• [Directions] Note how many lines of the data below hold the word "CustomTextInput", then give that number with no other text.
================
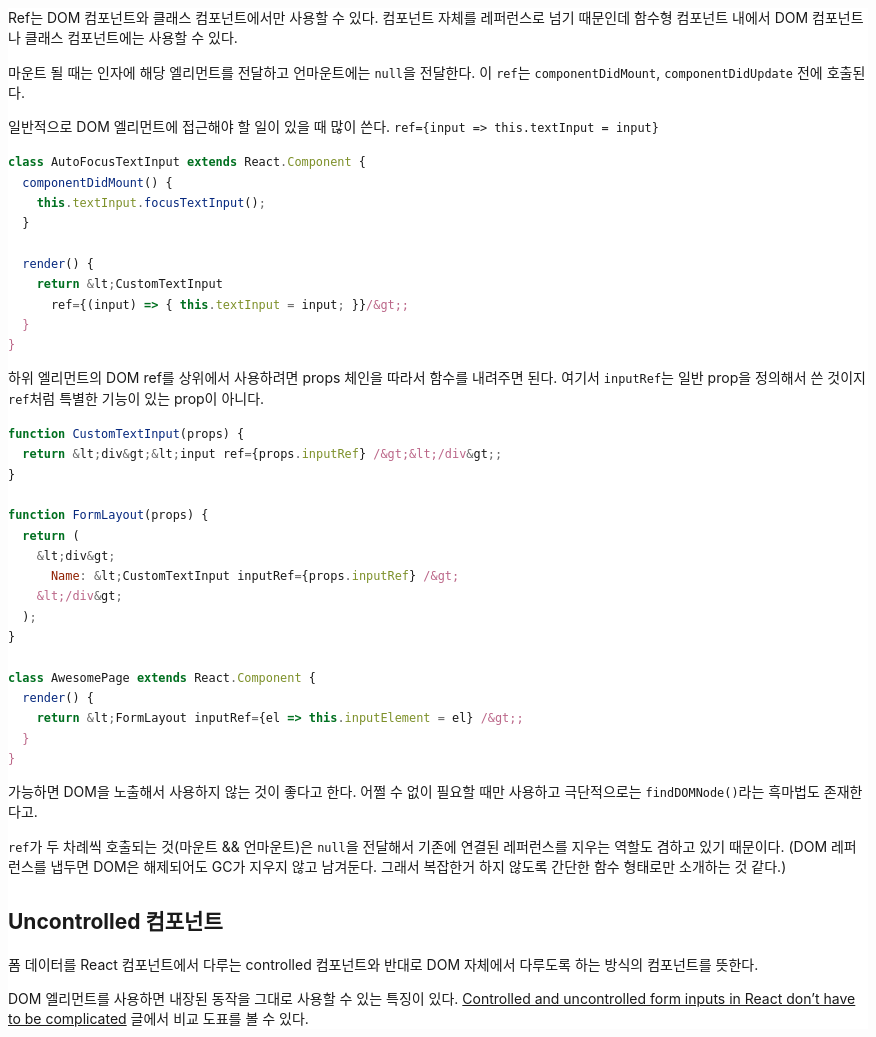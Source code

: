 Ref는 DOM 컴포넌트와 클래스 컴포넌트에서만 사용할 수 있다. 컴포넌트 자체를 레퍼런스로 넘기 때문인데 함수형 컴포넌트 내에서 DOM 컴포넌트나 클래스 컴포넌트에는 사용할 수 있다.

마운트 될 때는 인자에 해당 엘리먼트를 전달하고 언마운트에는 `null`을 전달한다. 이 `ref`는 `componentDidMount`, `componentDidUpdate` 전에 호출된다.

일반적으로 DOM 엘리먼트에 접근해야 할 일이 있을 때 많이 쓴다. `ref={input => this.textInput = input}`

```js
class AutoFocusTextInput extends React.Component {
  componentDidMount() {
    this.textInput.focusTextInput();
  }

  render() {
    return &lt;CustomTextInput
      ref={(input) => { this.textInput = input; }}/&gt;;
  }
}
```

하위 엘리먼트의 DOM ref를 상위에서 사용하려면 props 체인을 따라서 함수를 내려주면 된다. 여기서 `inputRef`는 일반 prop을 정의해서 쓴 것이지 `ref`처럼 특별한 기능이 있는 prop이 아니다.

```jsx
function CustomTextInput(props) {
  return &lt;div&gt;&lt;input ref={props.inputRef} /&gt;&lt;/div&gt;;
}

function FormLayout(props) {
  return (
    &lt;div&gt;
      Name: &lt;CustomTextInput inputRef={props.inputRef} /&gt;
    &lt;/div&gt;
  );
}

class AwesomePage extends React.Component {
  render() {
    return &lt;FormLayout inputRef={el => this.inputElement = el} /&gt;;
  }
}
```

가능하면 DOM을 노출해서 사용하지 않는 것이 좋다고 한다. 어쩔 수 없이 필요할 때만 사용하고 극단적으로는 `findDOMNode()`라는 흑마법도 존재한다고.

`ref`가 두 차례씩 호출되는 것(마운트 && 언마운트)은 `null`을 전달해서 기존에 연결된 레퍼런스를 지우는 역할도 겸하고 있기 때문이다. (DOM 레퍼런스를 냅두면 DOM은 해제되어도 GC가 지우지 않고 남겨둔다. 그래서 복잡한거 하지 않도록 간단한 함수 형태로만 소개하는 것 같다.)

## Uncontrolled 컴포넌트

폼 데이터를 React 컴포넌트에서 다루는 controlled 컴포넌트와 반대로 DOM 자체에서 다루도록 하는 방식의 컴포넌트를 뜻한다.

DOM 엘리먼트를 사용하면 내장된 동작을 그대로 사용할 수 있는 특징이 있다. [Controlled and uncontrolled form inputs in React don&#8217;t have to be complicated][7] 글에서 비교 도표를 볼 수 있다.


 [1]: https://reactjs.org/docs/jsx-in-depth.html
 [2]: https://github.com/facebook/prop-types
 [3]: https://flow.org/en/docs/react/
 [4]: https://github.com/Microsoft/TypeScript-React-Starter#typescript-react-starter
 [5]: https://github.com/JetBrains/kotlin-wrappers
 [6]: https://github.com/JetBrains/create-react-kotlin-app
 [7]: http://goshakkk.name/controlled-vs-uncontrolled-inputs-react/
 [8]: https://github.com/brunch/uglify-js-brunch
 [9]: https://github.com/hughsk/envify
 [10]: https://github.com/hughsk/uglifyify
 [11]: https://github.com/mishoo/UglifyJS2
 [12]: https://building.calibreapp.com/debugging-react-performance-with-react-16-and-chrome-devtools-c90698a522ad
 [13]: https://bvaughn.github.io/react-virtualized/#/components/List
 [14]: https://reactjs.org/docs/optimizing-performance.html#shouldcomponentupdate-in-action
 [15]: https://github.com/facebook/immutable-js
================
• [Your response] 3